Think of control flow in JavaScript as a traffic light at an intersection. Just as a traffic light regulates the movement of vehicles, pedestrians, and cyclists at a crossing, control flow in code regulates the sequence of actions and decisions that our program takes.

So how do we implement this type of control?

Basic types of control flow

There are several methods for directing how and when our code executes.

Sequence: Statements execute one at a time in succession. This is the default behavior.

Branching: Different code paths are executed based on a conditional expression.

Looping: The code in the loop repeatedly executes while a condition is truthy.

Why is control flow important?

By default, when you run a program, it starts executing from the top line of code and continues sequentially until it reaches the last line. This linear execution doesn't align with the needs of most applications. In reality, we often need to change or manipulate the order of execution to achieve specific goals, such as:

Decision-Making: Sometimes, we need the program to make choices and execute different code paths based on conditions. For example, showing different messages to users based on their input.

Repetition: Many tasks involve performing the same actions multiple times. Control flow allows us to create loops to repeat a set of instructions until a certain condition is met.

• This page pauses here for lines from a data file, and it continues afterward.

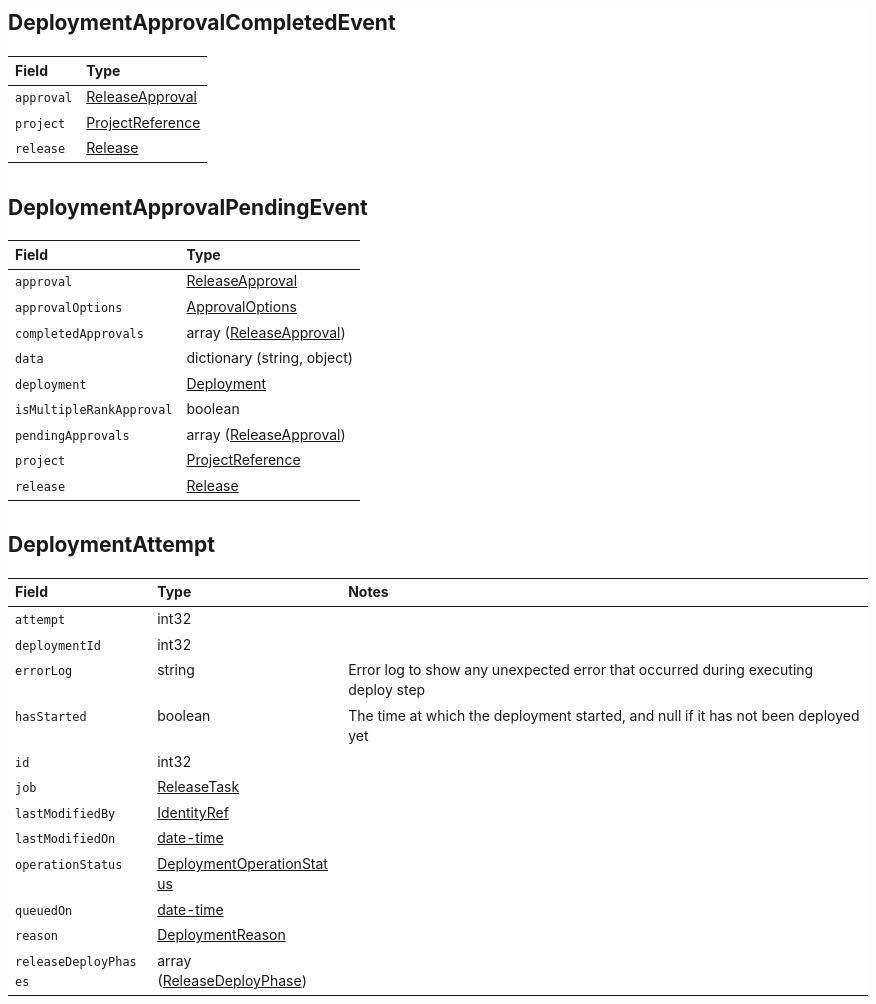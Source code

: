 

<a id="DeploymentApprovalCompletedEvent"></a>

## DeploymentApprovalCompletedEvent

| Field        | Type
| :----------- | :--------
| <code>approval</code> | [ReleaseApproval](#ReleaseApproval)
| <code>project</code> | [ProjectReference](#ProjectReference)
| <code>release</code> | [Release](#Release)



<a id="DeploymentApprovalPendingEvent"></a>

## DeploymentApprovalPendingEvent

| Field        | Type
| :----------- | :--------
| <code>approval</code> | [ReleaseApproval](#ReleaseApproval)
| <code>approvalOptions</code> | [ApprovalOptions](#ApprovalOptions)
| <code>completedApprovals</code> | array ([ReleaseApproval](#ReleaseApproval))
| <code>data</code> | dictionary (string, object)
| <code>deployment</code> | [Deployment](#Deployment)
| <code>isMultipleRankApproval</code> | boolean
| <code>pendingApprovals</code> | array ([ReleaseApproval](#ReleaseApproval))
| <code>project</code> | [ProjectReference](#ProjectReference)
| <code>release</code> | [Release](#Release)



<a id="DeploymentAttempt"></a>

## DeploymentAttempt

| Field        | Type      | Notes
| :----------- | :-------- | :----------
| <code>attempt</code> | int32 |
| <code>deploymentId</code> | int32 |
| <code>errorLog</code> | string | Error log to show any unexpected error that occurred during executing deploy step
| <code>hasStarted</code> | boolean | The time at which the deployment started, and null if it has not been deployed yet
| <code>id</code> | int32 |
| <code>job</code> | [ReleaseTask](#ReleaseTask) |
| <code>lastModifiedBy</code> | [IdentityRef](#IdentityRef) |
| <code>lastModifiedOn</code> | [date-time](https://msdn.microsoft.com/library/az4se3k1.aspx) |
| <code>operationStatus</code> | [DeploymentOperationStatus](#DeploymentOperationStatus) |
| <code>queuedOn</code> | [date-time](https://msdn.microsoft.com/library/az4se3k1.aspx) |
| <code>reason</code> | [DeploymentReason](#DeploymentReason) |
| <code>releaseDeployPhases</code> | array ([ReleaseDeployPhase](#ReleaseDeployPhase)) |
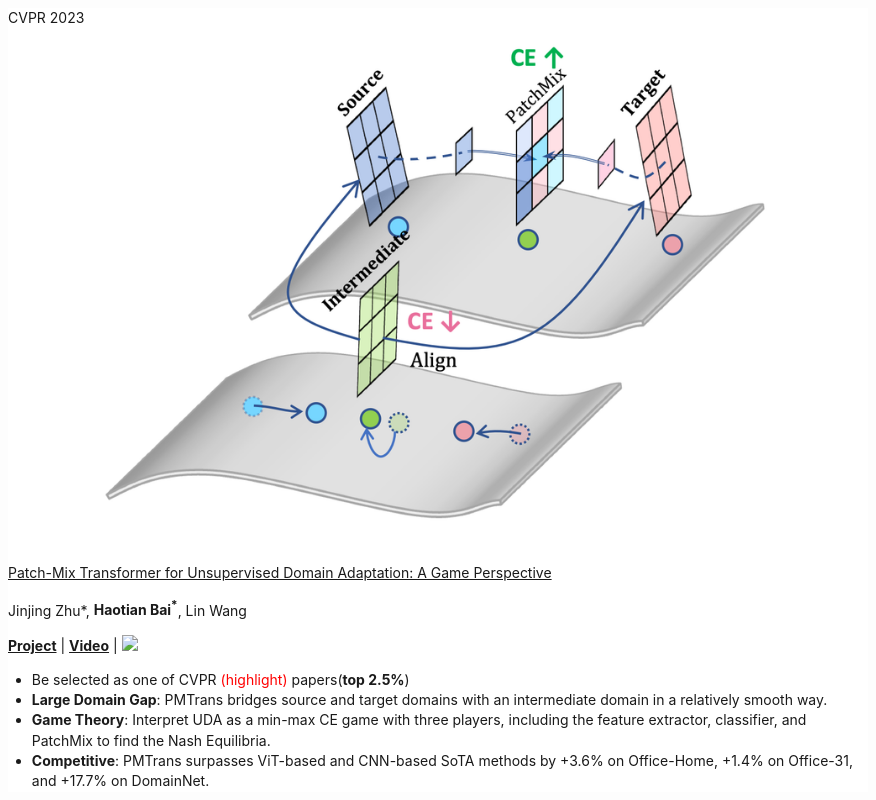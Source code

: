 <div class='paper-box'><div class='paper-box-image'><div><div class="badge">CVPR 2023</div><img src='images/PatchMix.png' alt="sym" width="100%"></div></div>
<div class='paper-box-text' markdown="1">

[Patch-Mix Transformer  for  Unsupervised Domain Adaptation:  A Game Perspective](https://arxiv.org/abs/2303.13434)

Jinjing Zhu*, **Haotian Bai<sup>*</sup>**, Lin Wang

[**Project**](https://vlis2022.github.io/cvpr23/PMTrans.html) <strong><span class='show_paper_citations' data='DIy4cA0AAAAJ:UeHWp8X0CEIC'></span></strong>\| [**Video**](https://www.youtube.com/watch?v=WNFlX0WFAO8) \| [![](https://img.shields.io/github/stars/jinjingZhu/PMTrans?style=social)](https://github.com/JinjingZhu/PMTrans)

- Be selected as one of CVPR <span style="color:red">(highlight)</span> papers(**top 2.5%**)
- **Large Domain Gap**:  PMTrans bridges source and target domains with an intermediate domain in a relatively smooth way.
- **Game Theory**: Interpret UDA as a min-max CE game with three players, including the feature extractor, classifier, and PatchMix to find the Nash Equilibria.
- **Competitive**: PMTrans surpasses ViT-based and CNN-based SoTA methods by +3.6% on Office-Home, +1.4% on Office-31, and +17.7% on DomainNet.

</div>
</div>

User Interaction: Applications often respond to user actions. Control flow lets us manage these interactions, triggering specific actions when users click buttons, enter data, or perform other actions.

Error Handling: Handling errors gracefully is essential. Control flow helps us navigate errors by directing the program to take specific actions when something goes wrong.

In essence, we don't always want our code to run straight from top to bottom. Control flow is the fundamental mechanism that enables us to shape the behavior of our programs, making them smart and adaptable to various scenarios.

7.1 Branching

Branching is a type of control flow that allows for different code paths to be executed based on specific conditions.

if

Single Path

To execute a statement or statements conditionally, use the if statement. Conditional expressions must be surrounded by parenthesis.

The if statement checks a condition – it's like asking a yes-or-no question. If the answer is 'yes' (which in coding terms means the condition is true), then the code inside the if block will run. If the answer is 'no' (false), the code inside the block will be skipped.

const val = 1;

// Ask: Is val exactly equal to 1?
if (val === 1) {
  console.log('This code runs because val is 1');
}
// Since val is 1, the answer is 'yes', so the code inside the if block runs.

if...else

Dual Paths

When using an if...else statement, the code inside the if block will be executed if the condition evaluates to true. If the condition evaluates to false, then the code inside the else block will be executed.

Think of if...else like a fork in the road. If the condition in the if part is true, take the first path. Otherwise, take the else path.

const val = 2;

// If path
if (val === 1) {
  console.log('val is one');
// Else path
} else {
  console.log('val is not one');
  // Since val is not 1, the else path is taken, printing 'val is not one'.
}

Check out the Ternary Operator for another way to write short dual path branches.

if...else if...else

Three or more paths

If you have three or more code paths, use if with as many else if statements as necessary and optionally a final else.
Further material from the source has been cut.